I occupied positions from Junior Clerk up to Chamber
Magistrate. Finally I was appointed to the office of Clerk of the Peace where I
became Deputy Clerk of the Peace and soon thereafter Clerk of the Peace. I had
been in that position five years when the Attorney General sent for me, told me
that the position of Public Solicitor was vacant and said that he wanted me to
apply for it although he was not promising me the job. I did get the job and
had a happy time there. I was very successful and handled very many cases. The greatest
of these I suppose was the McDermott Royal Commission and after that the Parker
case. This involved an appeal to the privy council and I had a trip around the
world as a result of it. Finally after my retirement I was awarded a medal for
outstanding devotion to the cause of Justice.
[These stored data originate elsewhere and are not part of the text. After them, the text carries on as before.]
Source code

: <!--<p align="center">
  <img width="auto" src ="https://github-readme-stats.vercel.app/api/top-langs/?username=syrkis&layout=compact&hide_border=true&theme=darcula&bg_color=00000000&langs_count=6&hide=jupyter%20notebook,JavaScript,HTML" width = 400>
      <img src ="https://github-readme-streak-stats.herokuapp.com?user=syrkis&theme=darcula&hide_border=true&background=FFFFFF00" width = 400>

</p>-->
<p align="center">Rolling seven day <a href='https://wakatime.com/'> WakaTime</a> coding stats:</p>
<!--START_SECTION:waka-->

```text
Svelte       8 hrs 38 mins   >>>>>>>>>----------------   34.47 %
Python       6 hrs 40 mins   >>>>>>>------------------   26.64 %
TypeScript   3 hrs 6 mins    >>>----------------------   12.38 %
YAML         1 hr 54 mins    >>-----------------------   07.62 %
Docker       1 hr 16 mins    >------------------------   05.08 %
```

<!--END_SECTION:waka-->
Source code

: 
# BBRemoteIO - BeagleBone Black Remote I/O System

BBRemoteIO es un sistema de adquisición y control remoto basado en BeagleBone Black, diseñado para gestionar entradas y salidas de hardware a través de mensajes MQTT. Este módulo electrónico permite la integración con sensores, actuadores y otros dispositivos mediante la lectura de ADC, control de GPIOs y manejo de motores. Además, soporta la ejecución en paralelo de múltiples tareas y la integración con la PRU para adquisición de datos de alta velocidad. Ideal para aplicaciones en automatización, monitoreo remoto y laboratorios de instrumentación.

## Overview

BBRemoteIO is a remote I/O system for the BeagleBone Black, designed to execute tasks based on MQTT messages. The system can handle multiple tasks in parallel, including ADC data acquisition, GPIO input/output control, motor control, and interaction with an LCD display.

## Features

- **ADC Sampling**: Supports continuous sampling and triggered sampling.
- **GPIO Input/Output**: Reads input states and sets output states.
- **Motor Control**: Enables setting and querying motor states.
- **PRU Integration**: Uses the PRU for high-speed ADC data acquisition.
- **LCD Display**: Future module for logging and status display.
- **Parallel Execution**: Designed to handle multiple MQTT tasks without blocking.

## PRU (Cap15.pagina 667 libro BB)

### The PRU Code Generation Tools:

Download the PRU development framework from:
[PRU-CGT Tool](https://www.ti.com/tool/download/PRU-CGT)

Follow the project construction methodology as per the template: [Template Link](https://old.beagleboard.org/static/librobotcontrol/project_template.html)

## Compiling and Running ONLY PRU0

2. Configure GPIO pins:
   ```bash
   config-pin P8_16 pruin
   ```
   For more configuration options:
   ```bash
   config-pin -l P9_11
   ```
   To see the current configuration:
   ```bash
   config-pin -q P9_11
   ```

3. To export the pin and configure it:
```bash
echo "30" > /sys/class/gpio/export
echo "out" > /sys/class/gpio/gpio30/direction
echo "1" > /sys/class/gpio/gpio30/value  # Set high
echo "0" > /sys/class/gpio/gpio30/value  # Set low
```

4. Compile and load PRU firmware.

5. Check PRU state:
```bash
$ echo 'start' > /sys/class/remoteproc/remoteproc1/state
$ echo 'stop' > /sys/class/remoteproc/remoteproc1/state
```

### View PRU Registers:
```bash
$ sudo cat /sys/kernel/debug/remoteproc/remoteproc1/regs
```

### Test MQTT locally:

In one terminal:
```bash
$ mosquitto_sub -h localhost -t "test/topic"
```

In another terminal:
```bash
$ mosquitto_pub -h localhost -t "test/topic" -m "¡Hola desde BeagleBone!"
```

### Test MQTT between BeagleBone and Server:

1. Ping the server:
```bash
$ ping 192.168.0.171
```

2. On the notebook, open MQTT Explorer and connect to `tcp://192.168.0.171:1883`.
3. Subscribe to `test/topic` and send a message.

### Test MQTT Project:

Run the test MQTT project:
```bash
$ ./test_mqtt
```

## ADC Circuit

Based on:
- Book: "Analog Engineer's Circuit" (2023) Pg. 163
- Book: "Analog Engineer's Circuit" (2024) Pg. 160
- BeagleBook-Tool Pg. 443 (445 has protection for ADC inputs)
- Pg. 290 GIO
Going back to my mention of the currency lasses it is worthy
to note that none of the descendants of either of my grandmothers have ever
been charged with a criminal offence. The worst would be breaches of the Motor
Traffic Act and I myself was once prosecuted for failing to attend a military
parade.
Your body will contain genes from both sides of your family,
mother and father, and perhaps some of the things I have told you will help you
to understand yourself to some extent.
You have asked me to supply you with dates, Kevin. Your
grandmother Ursula Gormly; daughter of David James Gormly and Maria Power was
born at Hilston on the 26th of September 1898. Her father was then the Shire
Engineer. (He married one Maria Power and she incidentally was the daughter of
a currency lad.) She died on the 10th of September 1944. I was born at Home
Rule on the 7th of October, 1900. At the time that I was born Joe and Jimmy
Guvnor the Aboriginal bushrangers were at large and on that very night of my
birth they visited Home Rule. My father and other armed men surrounded the cottage
guarding it from them. But that is part of another story.
There is still a lot of tape on this cassette Kevin but I
think I'll leave that so there'll be room to ask me questions if you so desire.